- **Action item**: Print each record below precisely, with every picture left out of the copy.
Supplied information: Begin
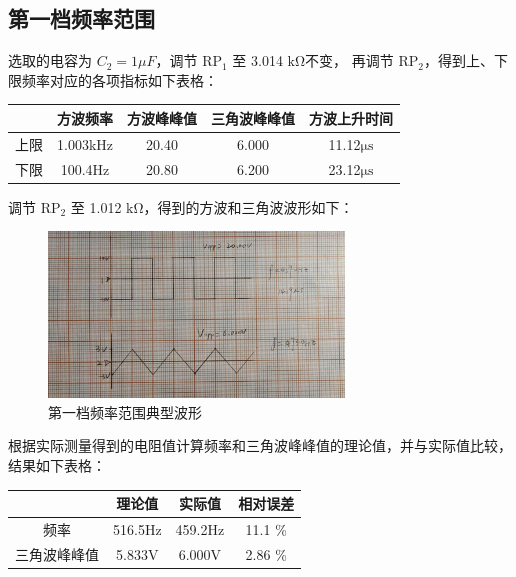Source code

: \documentclass[a4paper,11pt,UTF8]{article}
\begin{document}
\subsection{第一档频率范围}

选取的电容为 $C_2 = 1\mu F$，调节 RP$_1$ 至 3.014 $\mathrm{k\Omega}$不变，
再调节 RP$_2$，得到上、下限频率对应的各项指标如下表格：

\begin{table}[H]
    \centering
    \begin{tabular}{|c|c|c|c|c|}
        \hline
         & 方波频率 & 方波峰峰值 & 三角波峰峰值 & 方波上升时间 \\
        \hline
        上限 & 1.003kHz & 20.40 & 6.000 & 11.12$\mathrm{\mu s}$ \\
        \hline
        下限 & 100.4Hz & 20.80 & 6.200 & 23.12$\mathrm{\mu s}$ \\
        \hline
    \end{tabular}
\end{table}

调节 RP$_2$ 至 1.012 $\mathrm{k\Omega}$，得到的方波和三角波波形如下：

\begin{figure}
    \centering
    \includegraphics[width=0.7\textwidth]{3.4.jpg}
    \caption{第一档频率范围典型波形}
\end{figure}

根据实际测量得到的电阻值计算频率和三角波峰峰值的理论值，并与实际值比较，结果如下表格：

\begin{table}[H]
    \centering
    \begin{tabular}{|c|c|c|c|}
        \hline
         & 理论值 & 实际值 & 相对误差 \\
        \hline
        频率 & 516.5Hz & 459.2Hz & 11.1 \% \\
        \hline
        三角波峰峰值 & 5.833$\mathrm{V}$ & 6.000$\mathrm{V}$ & 2.86 \%\\
        \hline
    \end{tabular}
\end{table}
\end{document}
Supplied information: End
- **Result of this exercise**:
Source code

: \documentclass[a4paper,11pt,UTF8]{article}
\begin{document}
\subsection{第一档频率范围}

选取的电容为 $C_2 = 1\mu F$，调节 RP$_1$ 至 3.014 $\mathrm{k\Omega}$不变，
再调节 RP$_2$，得到上、下限频率对应的各项指标如下表格：

\begin{table}[H]
    \centering
    \begin{tabular}{|c|c|c|c|c|}
        \hline
         & 方波频率 & 方波峰峰值 & 三角波峰峰值 & 方波上升时间 \\
        \hline
        上限 & 1.003kHz & 20.40 & 6.000 & 11.12$\mathrm{\mu s}$ \\
        \hline
        下限 & 100.4Hz & 20.80 & 6.200 & 23.12$\mathrm{\mu s}$ \\
        \hline
    \end{tabular}
\end{table}

调节 RP$_2$ 至 1.012 $\mathrm{k\Omega}$，得到的方波和三角波波形如下：

\begin{figure}
    \centering
    \includegraphics[width=0.7\textwidth]{3.4.jpg}
    \caption{第一档频率范围典型波形}
\end{figure}

根据实际测量得到的电阻值计算频率和三角波峰峰值的理论值，并与实际值比较，结果如下表格：

\begin{table}[H]
    \centering
    \begin{tabular}{|c|c|c|c|}
        \hline
         & 理论值 & 实际值 & 相对误差 \\
        \hline
        频率 & 516.5Hz & 459.2Hz & 11.1 \% \\
        \hline
        三角波峰峰值 & 5.833$\mathrm{V}$ & 6.000$\mathrm{V}$ & 2.86 \%\\
        \hline
    \end{tabular}
\end{table}
\end{document}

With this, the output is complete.